- [Exercise description]:
Below are the records; count how many of their lines hold the string "completa" and give the number alone.

(Beginning of Provided material)

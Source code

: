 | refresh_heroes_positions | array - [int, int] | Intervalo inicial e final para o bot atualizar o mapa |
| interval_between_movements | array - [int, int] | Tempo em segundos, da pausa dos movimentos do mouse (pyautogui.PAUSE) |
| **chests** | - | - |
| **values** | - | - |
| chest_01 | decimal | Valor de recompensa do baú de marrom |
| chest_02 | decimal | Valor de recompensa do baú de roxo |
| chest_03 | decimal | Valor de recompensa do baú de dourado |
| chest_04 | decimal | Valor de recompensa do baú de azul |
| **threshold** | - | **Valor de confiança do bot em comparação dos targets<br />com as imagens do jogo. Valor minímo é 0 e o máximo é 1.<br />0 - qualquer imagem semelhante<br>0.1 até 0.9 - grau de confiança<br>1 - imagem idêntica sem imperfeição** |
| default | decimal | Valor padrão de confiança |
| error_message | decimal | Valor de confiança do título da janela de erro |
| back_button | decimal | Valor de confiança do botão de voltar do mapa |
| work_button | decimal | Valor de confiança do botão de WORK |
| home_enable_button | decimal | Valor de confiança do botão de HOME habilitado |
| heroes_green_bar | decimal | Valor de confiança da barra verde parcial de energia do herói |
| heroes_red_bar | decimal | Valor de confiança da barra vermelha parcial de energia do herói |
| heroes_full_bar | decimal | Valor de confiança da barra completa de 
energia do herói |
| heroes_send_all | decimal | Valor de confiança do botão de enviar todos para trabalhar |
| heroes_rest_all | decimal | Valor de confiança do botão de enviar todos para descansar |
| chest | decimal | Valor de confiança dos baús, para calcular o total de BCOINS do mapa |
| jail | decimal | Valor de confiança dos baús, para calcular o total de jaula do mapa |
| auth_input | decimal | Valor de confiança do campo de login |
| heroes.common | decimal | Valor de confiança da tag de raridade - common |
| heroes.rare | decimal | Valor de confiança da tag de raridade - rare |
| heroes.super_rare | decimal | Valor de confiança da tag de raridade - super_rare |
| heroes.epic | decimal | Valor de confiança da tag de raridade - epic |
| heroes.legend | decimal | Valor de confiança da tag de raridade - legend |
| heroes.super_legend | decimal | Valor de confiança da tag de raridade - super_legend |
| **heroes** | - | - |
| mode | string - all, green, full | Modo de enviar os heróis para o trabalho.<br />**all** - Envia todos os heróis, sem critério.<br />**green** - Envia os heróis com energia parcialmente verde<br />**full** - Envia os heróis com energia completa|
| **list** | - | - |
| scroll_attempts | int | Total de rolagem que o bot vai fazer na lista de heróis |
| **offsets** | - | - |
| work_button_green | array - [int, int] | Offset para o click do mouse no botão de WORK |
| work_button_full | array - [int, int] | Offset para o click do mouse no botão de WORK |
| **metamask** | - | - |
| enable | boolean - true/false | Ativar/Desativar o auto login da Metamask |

(End of Provided material)
(Beginning of Provided material)

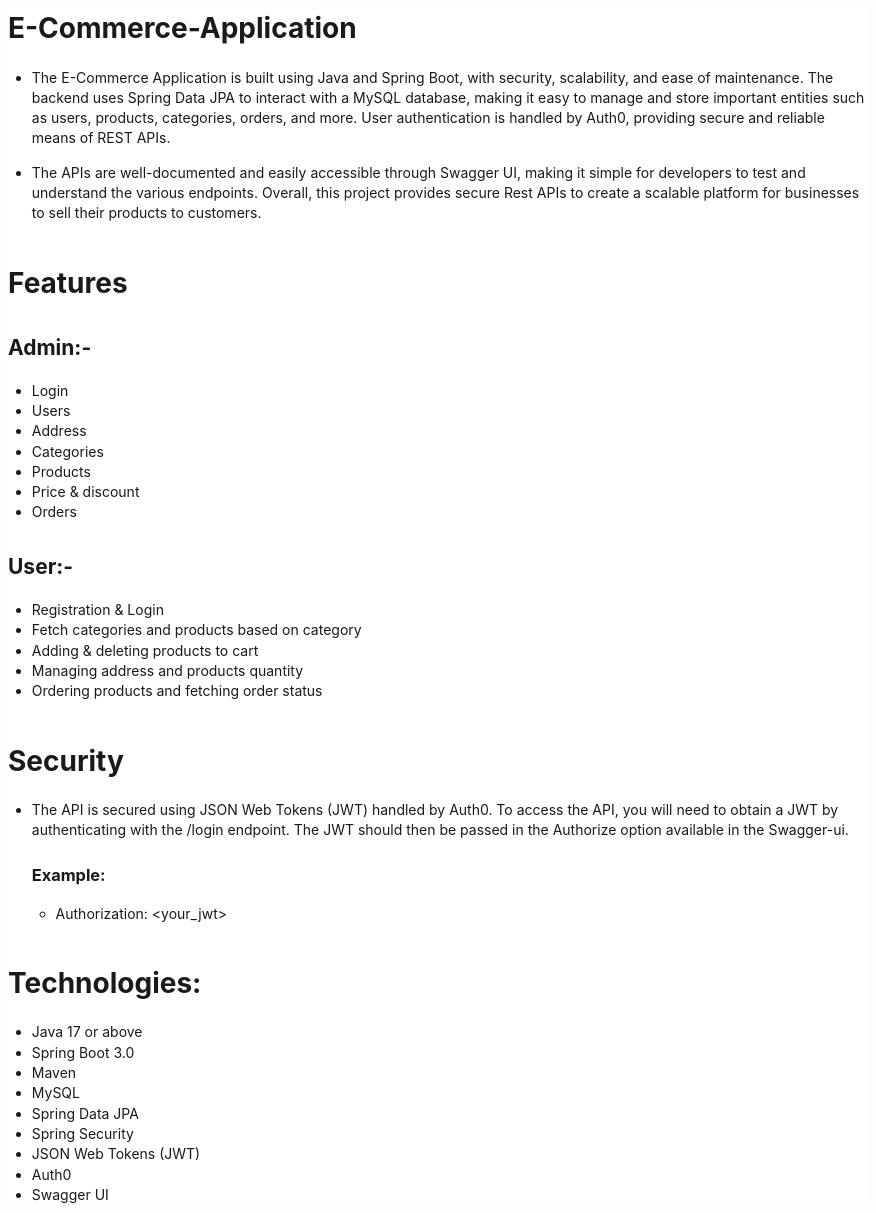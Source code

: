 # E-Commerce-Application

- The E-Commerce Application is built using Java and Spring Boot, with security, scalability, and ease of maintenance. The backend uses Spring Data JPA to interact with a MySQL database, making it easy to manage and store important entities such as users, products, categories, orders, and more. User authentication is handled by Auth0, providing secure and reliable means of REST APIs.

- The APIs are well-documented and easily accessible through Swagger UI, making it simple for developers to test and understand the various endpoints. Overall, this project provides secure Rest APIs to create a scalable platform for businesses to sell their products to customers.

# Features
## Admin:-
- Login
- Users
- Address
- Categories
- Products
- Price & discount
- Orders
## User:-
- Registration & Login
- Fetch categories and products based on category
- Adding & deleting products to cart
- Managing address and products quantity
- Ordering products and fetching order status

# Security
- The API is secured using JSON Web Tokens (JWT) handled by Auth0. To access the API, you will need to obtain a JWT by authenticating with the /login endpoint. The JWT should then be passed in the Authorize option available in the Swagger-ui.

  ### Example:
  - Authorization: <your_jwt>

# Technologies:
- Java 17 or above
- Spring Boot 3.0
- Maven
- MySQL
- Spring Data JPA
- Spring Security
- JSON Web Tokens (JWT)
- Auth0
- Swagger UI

(End of Provided material)
(Beginning of Provided material)

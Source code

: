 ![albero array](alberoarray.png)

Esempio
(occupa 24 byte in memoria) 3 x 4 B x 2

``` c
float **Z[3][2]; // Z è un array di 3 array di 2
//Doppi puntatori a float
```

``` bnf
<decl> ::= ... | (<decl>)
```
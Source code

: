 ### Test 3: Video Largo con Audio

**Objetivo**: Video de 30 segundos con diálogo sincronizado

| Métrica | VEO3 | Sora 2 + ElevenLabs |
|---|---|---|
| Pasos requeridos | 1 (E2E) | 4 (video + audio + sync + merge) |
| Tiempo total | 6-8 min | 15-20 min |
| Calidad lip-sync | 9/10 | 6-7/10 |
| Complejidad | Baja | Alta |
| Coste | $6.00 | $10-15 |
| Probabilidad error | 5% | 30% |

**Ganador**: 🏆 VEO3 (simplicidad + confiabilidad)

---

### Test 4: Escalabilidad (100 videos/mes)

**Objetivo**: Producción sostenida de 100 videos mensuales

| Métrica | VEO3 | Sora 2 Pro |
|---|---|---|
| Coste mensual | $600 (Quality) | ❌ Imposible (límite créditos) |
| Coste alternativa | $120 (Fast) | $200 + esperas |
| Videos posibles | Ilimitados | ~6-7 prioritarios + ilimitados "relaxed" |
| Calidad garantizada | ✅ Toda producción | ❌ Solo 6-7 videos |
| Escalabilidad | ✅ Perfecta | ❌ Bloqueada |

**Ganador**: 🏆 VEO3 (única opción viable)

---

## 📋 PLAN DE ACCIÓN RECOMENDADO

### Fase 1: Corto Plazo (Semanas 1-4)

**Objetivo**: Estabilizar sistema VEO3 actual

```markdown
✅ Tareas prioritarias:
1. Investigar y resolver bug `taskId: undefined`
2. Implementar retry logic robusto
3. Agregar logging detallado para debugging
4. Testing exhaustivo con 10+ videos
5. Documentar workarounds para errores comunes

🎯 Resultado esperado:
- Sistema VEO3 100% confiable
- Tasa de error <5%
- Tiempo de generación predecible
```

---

(End of Provided material)

- [Solution to the problem]:
2